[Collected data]
/---

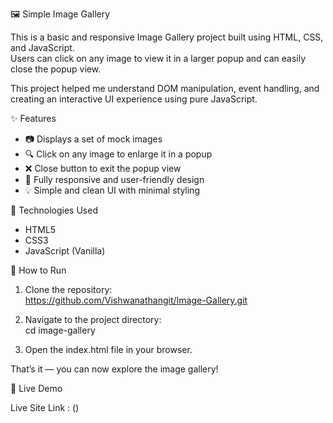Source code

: 🖼️ Simple Image Gallery

This is a basic and responsive Image Gallery project built using HTML, CSS, and JavaScript.  
Users can click on any image to view it in a larger popup and can easily close the popup view.

This project helped me understand DOM manipulation, event handling, and creating an interactive UI experience using pure JavaScript.

✨ Features

- 📷 Displays a set of mock images
- 🔍 Click on any image to enlarge it in a popup
- ❌ Close button to exit the popup view
- 📱 Fully responsive and user-friendly design
- 💡 Simple and clean UI with minimal styling

 🚀 Technologies Used

- HTML5  
- CSS3  
- JavaScript (Vanilla)  

 🔧 How to Run

1. Clone the repository:  
   https://github.com/Vishwanathangit/Image-Gallery.git

2. Navigate to the project directory:  
   cd image-gallery

3. Open the index.html file in your browser.

That’s it — you can now explore the image gallery!

🔗 Live Demo

Live Site Link : ()
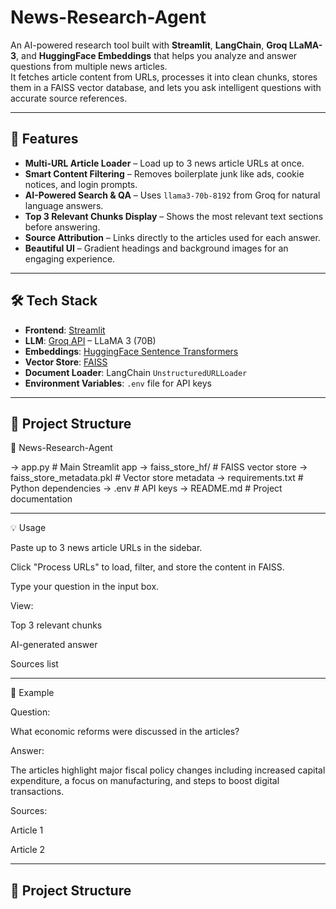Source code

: # News-Research-Agent

An AI-powered research tool built with **Streamlit**, **LangChain**, **Groq LLaMA-3**, and **HuggingFace Embeddings** that helps you analyze and answer questions from multiple news articles.  
It fetches article content from URLs, processes it into clean chunks, stores them in a FAISS vector database, and lets you ask intelligent questions with accurate source references.

---

## 🚀 Features

- **Multi-URL Article Loader** – Load up to 3 news article URLs at once.
- **Smart Content Filtering** – Removes boilerplate junk like ads, cookie notices, and login prompts.
- **AI-Powered Search & QA** – Uses `llama3-70b-8192` from Groq for natural language answers.
- **Top 3 Relevant Chunks Display** – Shows the most relevant text sections before answering.
- **Source Attribution** – Links directly to the articles used for each answer.
- **Beautiful UI** – Gradient headings and background images for an engaging experience.

---

## 🛠️ Tech Stack

- **Frontend**: [Streamlit](https://streamlit.io/)
- **LLM**: [Groq API](https://groq.com/) – LLaMA 3 (70B)
- **Embeddings**: [HuggingFace Sentence Transformers](https://huggingface.co/sentence-transformers/all-MiniLM-L6-v2)
- **Vector Store**: [FAISS](https://github.com/facebookresearch/faiss)
- **Document Loader**: LangChain `UnstructuredURLLoader`
- **Environment Variables**: `.env` file for API keys

---

## 📂 Project Structure

📁 News-Research-Agent

-> app.py # Main Streamlit app
-> faiss_store_hf/ # FAISS vector store
-> faiss_store_metadata.pkl # Vector store metadata
-> requirements.txt # Python dependencies
-> .env # API keys
-> README.md # Project documentation

---
💡 Usage

Paste up to 3 news article URLs in the sidebar.

Click "Process URLs" to load, filter, and store the content in FAISS.

Type your question in the input box.

View:

Top 3 relevant chunks

AI-generated answer

Sources list

--- 

📜 Example

Question:

What economic reforms were discussed in the articles?

Answer:

The articles highlight major fiscal policy changes including increased capital expenditure, a focus on manufacturing, and steps to boost digital transactions.

Sources:

Article 1

Article 2


---

## 📂 Project Structure
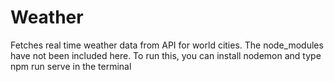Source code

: # Weather
Fetches real time weather data from API for world cities.
The node_modules have not been included here.
To run this, you can install nodemon and type npm run serve in the terminal
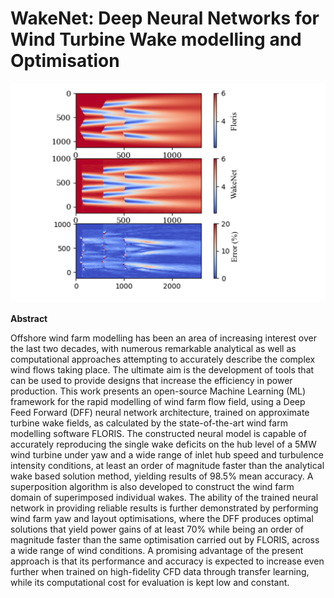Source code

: WakeNet: Deep Neural Networks for Wind Turbine Wake modelling and Optimisation
=================================

![](floris_vs_dnn.png)


**Abstract**

Offshore wind farm modelling has been an area of increasing interest over the last two decades, with numerous remarkable analytical as well as computational approaches attempting to accurately describe the complex wind flows taking place. The ultimate aim is the development of tools that can be used to provide designs that increase the efficiency in power production. This work presents an open-source Machine Learning (ML) framework for the rapid modelling of wind farm flow field, using a Deep Feed Forward (DFF) neural network architecture, trained on approximate turbine wake fields, as calculated by the state-of-the-art wind farm modelling software FLORIS. The constructed neural model is capable of accurately reproducing the single wake deficits on the hub level of a 5MW wind turbine under yaw and a wide range of inlet hub speed and turbulence intensity conditions, at least an order of magnitude faster than the analytical wake based solution method, yielding results of 98.5% mean accuracy. A superposition algorithm is also developed to construct the wind farm domain of superimposed individual wakes. The ability of the trained neural network in providing reliable results is further demonstrated by performing wind farm yaw and layout optimisations, where the DFF produces optimal solutions that yield power gains of at least 70% while being an order of magnitude faster than the same optimisation carried out by FLORIS, across a wide range of wind conditions. A promising advantage of the present approach is that its performance and accuracy is expected to increase even further when trained on high-fidelity CFD data through transfer learning, while its computational cost for evaluation is kept low and constant.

\---

### Your assignment:
Return every line of the records exactly as given, pictures excluded.

### Answer to the exercise:
Source code

: 🖼️ Simple Image Gallery

This is a basic and responsive Image Gallery project built using HTML, CSS, and JavaScript.  
Users can click on any image to view it in a larger popup and can easily close the popup view.

This project helped me understand DOM manipulation, event handling, and creating an interactive UI experience using pure JavaScript.

✨ Features

- 📷 Displays a set of mock images
- 🔍 Click on any image to enlarge it in a popup
- ❌ Close button to exit the popup view
- 📱 Fully responsive and user-friendly design
- 💡 Simple and clean UI with minimal styling

 🚀 Technologies Used

- HTML5  
- CSS3  
- JavaScript (Vanilla)  

 🔧 How to Run

1. Clone the repository:  
   https://github.com/Vishwanathangit/Image-Gallery.git

2. Navigate to the project directory:  
   cd image-gallery

3. Open the index.html file in your browser.

That’s it — you can now explore the image gallery!

🔗 Live Demo

Live Site Link : ()
Source code

: # News-Research-Agent

An AI-powered research tool built with **Streamlit**, **LangChain**, **Groq LLaMA-3**, and **HuggingFace Embeddings** that helps you analyze and answer questions from multiple news articles.  
It fetches article content from URLs, processes it into clean chunks, stores them in a FAISS vector database, and lets you ask intelligent questions with accurate source references.

---

## 🚀 Features

- **Multi-URL Article Loader** – Load up to 3 news article URLs at once.
- **Smart Content Filtering** – Removes boilerplate junk like ads, cookie notices, and login prompts.
- **AI-Powered Search & QA** – Uses `llama3-70b-8192` from Groq for natural language answers.
- **Top 3 Relevant Chunks Display** – Shows the most relevant text sections before answering.
- **Source Attribution** – Links directly to the articles used for each answer.
- **Beautiful UI** – Gradient headings and background images for an engaging experience.

---

## 🛠️ Tech Stack

- **Frontend**: [Streamlit](https://streamlit.io/)
- **LLM**: [Groq API](https://groq.com/) – LLaMA 3 (70B)
- **Embeddings**: [HuggingFace Sentence Transformers](https://huggingface.co/sentence-transformers/all-MiniLM-L6-v2)
- **Vector Store**: [FAISS](https://github.com/facebookresearch/faiss)
- **Document Loader**: LangChain `UnstructuredURLLoader`
- **Environment Variables**: `.env` file for API keys

---

## 📂 Project Structure

📁 News-Research-Agent

-> app.py # Main Streamlit app
-> faiss_store_hf/ # FAISS vector store
-> faiss_store_metadata.pkl # Vector store metadata
-> requirements.txt # Python dependencies
-> .env # API keys
-> README.md # Project documentation

---
💡 Usage

Paste up to 3 news article URLs in the sidebar.

Click "Process URLs" to load, filter, and store the content in FAISS.

Type your question in the input box.

View:

Top 3 relevant chunks

AI-generated answer

Sources list

--- 

📜 Example

Question:

What economic reforms were discussed in the articles?

Answer:

The articles highlight major fiscal policy changes including increased capital expenditure, a focus on manufacturing, and steps to boost digital transactions.

Sources:

Article 1

Article 2


---

## 📂 Project Structure
Source code

: # Weather
Fetches real time weather data from API for world cities.
The node_modules have not been included here.
To run this, you can install nodemon and type npm run serve in the terminal
Source code

: WakeNet: Deep Neural Networks for Wind Turbine Wake modelling and Optimisation
=================================

![](floris_vs_dnn.png)


**Abstract**

Offshore wind farm modelling has been an area of increasing interest over the last two decades, with numerous remarkable analytical as well as computational approaches attempting to accurately describe the complex wind flows taking place. The ultimate aim is the development of tools that can be used to provide designs that increase the efficiency in power production. This work presents an open-source Machine Learning (ML) framework for the rapid modelling of wind farm flow field, using a Deep Feed Forward (DFF) neural network architecture, trained on approximate turbine wake fields, as calculated by the state-of-the-art wind farm modelling software FLORIS. The constructed neural model is capable of accurately reproducing the single wake deficits on the hub level of a 5MW wind turbine under yaw and a wide range of inlet hub speed and turbulence intensity conditions, at least an order of magnitude faster than the analytical wake based solution method, yielding results of 98.5% mean accuracy. A superposition algorithm is also developed to construct the wind farm domain of superimposed individual wakes. The ability of the trained neural network in providing reliable results is further demonstrated by performing wind farm yaw and layout optimisations, where the DFF produces optimal solutions that yield power gains of at least 70% while being an order of magnitude faster than the same optimisation carried out by FLORIS, across a wide range of wind conditions. A promising advantage of the present approach is that its performance and accuracy is expected to increase even further when trained on high-fidelity CFD data through transfer learning, while its computational cost for evaluation is kept low and constant.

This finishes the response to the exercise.